- Work to be completed:
Look in the material below for the line with "run, without confirmation" and the line with "downloaded, and prompt", then set down exactly those two lines and all lines between, nothing more.
+++++
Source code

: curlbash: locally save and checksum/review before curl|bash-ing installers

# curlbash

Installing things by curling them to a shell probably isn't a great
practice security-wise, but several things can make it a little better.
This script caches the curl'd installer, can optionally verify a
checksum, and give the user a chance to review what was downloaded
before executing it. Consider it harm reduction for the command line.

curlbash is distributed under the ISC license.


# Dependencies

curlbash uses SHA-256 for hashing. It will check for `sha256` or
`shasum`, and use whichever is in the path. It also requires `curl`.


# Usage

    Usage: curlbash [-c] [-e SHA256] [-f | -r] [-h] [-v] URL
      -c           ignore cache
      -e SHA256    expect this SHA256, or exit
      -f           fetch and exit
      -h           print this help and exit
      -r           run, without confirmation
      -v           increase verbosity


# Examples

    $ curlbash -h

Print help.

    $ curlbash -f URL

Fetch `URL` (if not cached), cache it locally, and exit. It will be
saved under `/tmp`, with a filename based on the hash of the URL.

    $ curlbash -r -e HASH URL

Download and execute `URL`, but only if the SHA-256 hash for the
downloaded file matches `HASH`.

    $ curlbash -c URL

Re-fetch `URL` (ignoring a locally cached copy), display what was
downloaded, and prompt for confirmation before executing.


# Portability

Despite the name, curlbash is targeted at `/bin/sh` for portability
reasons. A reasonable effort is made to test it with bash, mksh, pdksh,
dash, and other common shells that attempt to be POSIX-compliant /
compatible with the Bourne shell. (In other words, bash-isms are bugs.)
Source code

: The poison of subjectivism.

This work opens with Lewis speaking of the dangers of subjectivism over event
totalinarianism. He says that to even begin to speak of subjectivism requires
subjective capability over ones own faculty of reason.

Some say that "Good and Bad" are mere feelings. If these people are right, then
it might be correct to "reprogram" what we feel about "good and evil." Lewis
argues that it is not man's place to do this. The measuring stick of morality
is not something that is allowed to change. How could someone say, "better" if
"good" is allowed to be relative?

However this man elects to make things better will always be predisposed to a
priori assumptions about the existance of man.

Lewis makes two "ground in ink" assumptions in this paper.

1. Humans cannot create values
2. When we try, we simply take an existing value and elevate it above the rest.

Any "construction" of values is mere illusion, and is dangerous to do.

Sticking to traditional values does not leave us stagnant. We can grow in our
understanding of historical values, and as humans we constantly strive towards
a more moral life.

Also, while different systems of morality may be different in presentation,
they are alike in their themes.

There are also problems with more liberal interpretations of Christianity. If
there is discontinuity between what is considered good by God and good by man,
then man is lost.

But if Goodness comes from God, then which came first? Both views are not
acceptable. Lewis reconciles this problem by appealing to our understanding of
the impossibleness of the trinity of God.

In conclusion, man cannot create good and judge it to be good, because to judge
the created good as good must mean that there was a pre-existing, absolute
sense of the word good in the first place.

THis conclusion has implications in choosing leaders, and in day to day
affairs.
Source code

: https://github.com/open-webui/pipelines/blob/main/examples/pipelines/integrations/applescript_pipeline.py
+++++
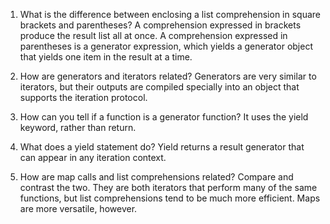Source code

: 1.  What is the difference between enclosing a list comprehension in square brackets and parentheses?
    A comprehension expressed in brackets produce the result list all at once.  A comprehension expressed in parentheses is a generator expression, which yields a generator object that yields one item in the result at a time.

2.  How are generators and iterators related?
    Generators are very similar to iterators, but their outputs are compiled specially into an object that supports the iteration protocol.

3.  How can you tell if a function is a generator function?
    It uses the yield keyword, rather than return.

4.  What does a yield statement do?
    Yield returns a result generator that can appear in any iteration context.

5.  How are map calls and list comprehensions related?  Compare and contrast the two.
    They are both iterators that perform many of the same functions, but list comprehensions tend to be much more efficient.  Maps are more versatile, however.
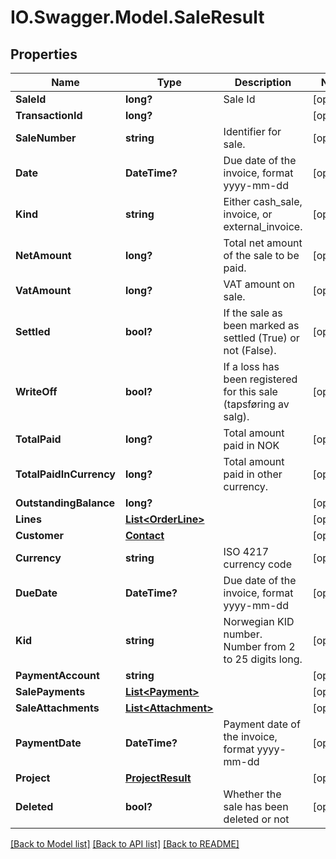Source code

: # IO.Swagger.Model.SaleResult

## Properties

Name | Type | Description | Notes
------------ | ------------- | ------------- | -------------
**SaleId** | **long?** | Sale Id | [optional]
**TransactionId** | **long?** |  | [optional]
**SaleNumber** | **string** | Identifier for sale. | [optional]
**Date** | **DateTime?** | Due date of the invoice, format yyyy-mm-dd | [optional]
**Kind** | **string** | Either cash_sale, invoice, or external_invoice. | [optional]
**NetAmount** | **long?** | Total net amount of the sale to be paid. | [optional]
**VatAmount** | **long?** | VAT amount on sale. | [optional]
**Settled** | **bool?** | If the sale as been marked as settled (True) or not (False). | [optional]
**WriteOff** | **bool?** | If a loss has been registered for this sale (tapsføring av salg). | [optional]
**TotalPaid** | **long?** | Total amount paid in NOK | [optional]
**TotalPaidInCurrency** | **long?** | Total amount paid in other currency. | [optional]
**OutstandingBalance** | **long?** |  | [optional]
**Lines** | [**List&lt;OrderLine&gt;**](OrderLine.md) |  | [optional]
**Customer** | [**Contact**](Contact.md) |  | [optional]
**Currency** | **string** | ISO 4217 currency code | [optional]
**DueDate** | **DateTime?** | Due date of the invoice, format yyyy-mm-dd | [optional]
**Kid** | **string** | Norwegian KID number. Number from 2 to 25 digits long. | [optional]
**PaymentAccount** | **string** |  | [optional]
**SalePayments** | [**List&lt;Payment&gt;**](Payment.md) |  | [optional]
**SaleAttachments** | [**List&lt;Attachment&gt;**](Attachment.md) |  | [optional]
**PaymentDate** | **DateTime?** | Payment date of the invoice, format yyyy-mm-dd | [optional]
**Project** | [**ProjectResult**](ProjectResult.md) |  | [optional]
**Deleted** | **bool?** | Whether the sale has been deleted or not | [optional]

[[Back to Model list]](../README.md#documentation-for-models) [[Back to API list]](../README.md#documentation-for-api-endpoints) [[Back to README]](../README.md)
+++++
- The answer:
      -r           run, without confirmation
      -v           increase verbosity


# Examples

    $ curlbash -h

Print help.

    $ curlbash -f URL

Fetch `URL` (if not cached), cache it locally, and exit. It will be
saved under `/tmp`, with a filename based on the hash of the URL.

    $ curlbash -r -e HASH URL

Download and execute `URL`, but only if the SHA-256 hash for the
downloaded file matches `HASH`.

    $ curlbash -c URL

Re-fetch `URL` (ignoring a locally cached copy), display what was
downloaded, and prompt for confirmation before executing.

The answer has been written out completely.